This past Wednesday I drove up to Wichita, Kansas, and saw a brochure for “Lincoln in Kansas” in the Kansas visitor’s center located at the rest stop just south of Wichita on I-35. The sponsoring organization is:
… an all volunteer group representing various agencies, museums, historical societies and visitor centers/chambers of commerce working to bring you a comprehensive guide to President Abraham Lincoln’s visit to Kansas in December 1859. Please be paitent [sic] and we will supply you details to make your visit to Kansas more enlightening, fun and Presidential. If you would like to join us or lend your support to our effort please email us at the link below. Support and hosting for this website by the Atchison Community Information Network.
The Kansas visitor’s center was out of brochures to give away, but by clicking the photo above I recorded the website of the project: lincolninkansas.org. On the site, links are provided to the brochure in PDF format. Warning: the PDF file is large (32.2 MB) and the hosting server’s connection is evidently pretty slow or throttled, so be prepared for a long download.

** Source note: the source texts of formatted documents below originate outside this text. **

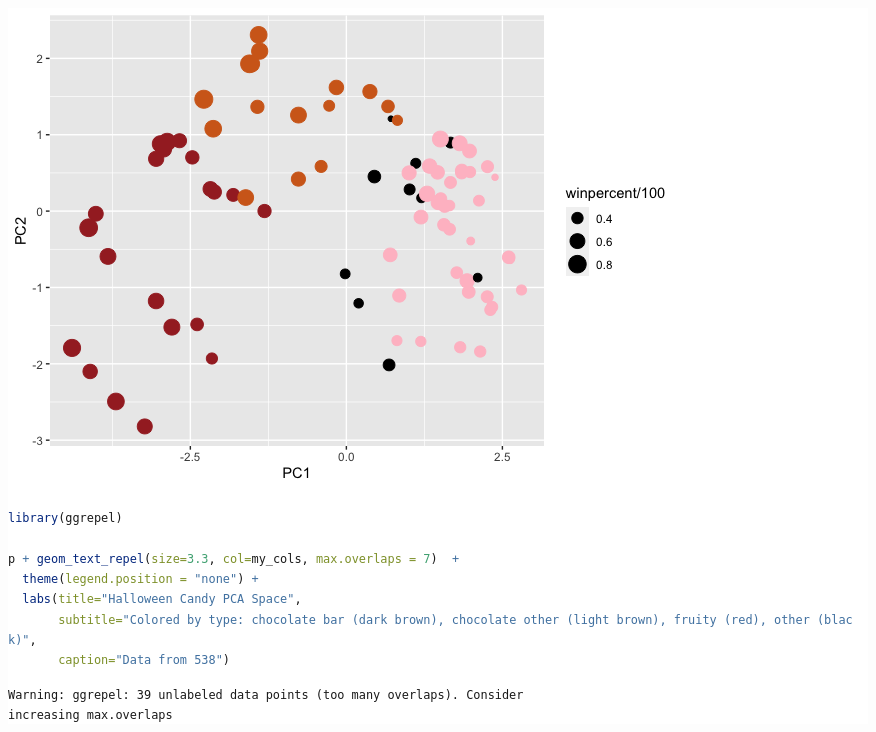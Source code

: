 ![](Class10_files/figure-gfm/unnamed-chunk-34-1.png)

``` r
library(ggrepel)

p + geom_text_repel(size=3.3, col=my_cols, max.overlaps = 7)  + 
  theme(legend.position = "none") +
  labs(title="Halloween Candy PCA Space",
       subtitle="Colored by type: chocolate bar (dark brown), chocolate other (light brown), fruity (red), other (black)",
       caption="Data from 538")
```

    Warning: ggrepel: 39 unlabeled data points (too many overlaps). Consider
    increasing max.overlaps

The following is a JPG version of the PDF brochure handout posted to Flickr, which was just 1.9 MB (after exporting with Preview) and is therefore much easier/faster to view online. Someone needs to advise the webmaster of the Atchison Community Information Network who maintains the “Lincoln in Kansas” website about procedures for compressing PDF files before web-posting them. Large file sizes considered, I am still VERY thankful this organization has setup a website as well as a downloadable version of this brochure. The full 1584 x 2448 pixel version is also available.
I think this tour of Lincoln sites in Kansas would make an ideal mobile phone audio tour, like the one now available at the Oklahoma City National Memorial. OnCellSystems and Guide by Cell are two companies providing this type of service commercially.
This would be a great project which could involve students from around Kansas who live in the communities which Lincoln visited in 1859. Students from each community referenced in the above brochure could record a short (less than five minute) audio podcast about Lincoln’s visit to their area and the historic landmarks/sites which he may have seen. Those audio podcasts could be aggregated into a single, downloadable audio podcast channel, made freely available via iTunes and the web and those files could also be made available via a mobile phone guide service like those mentioned above. It would be relatively straightforward to organize this project on a wiki and solicit participation via ePals, the CILC Collaboration Center, Global SchoolNet’s Projects Registry, etc. The project could certainly integrate Google Earth as well, with embedded photos and podcasts in a downloadable/shared KML file.
Perhaps this is a project Storychasers could help facilitate? Any Kansas history teachers want to give this project idea a whirl?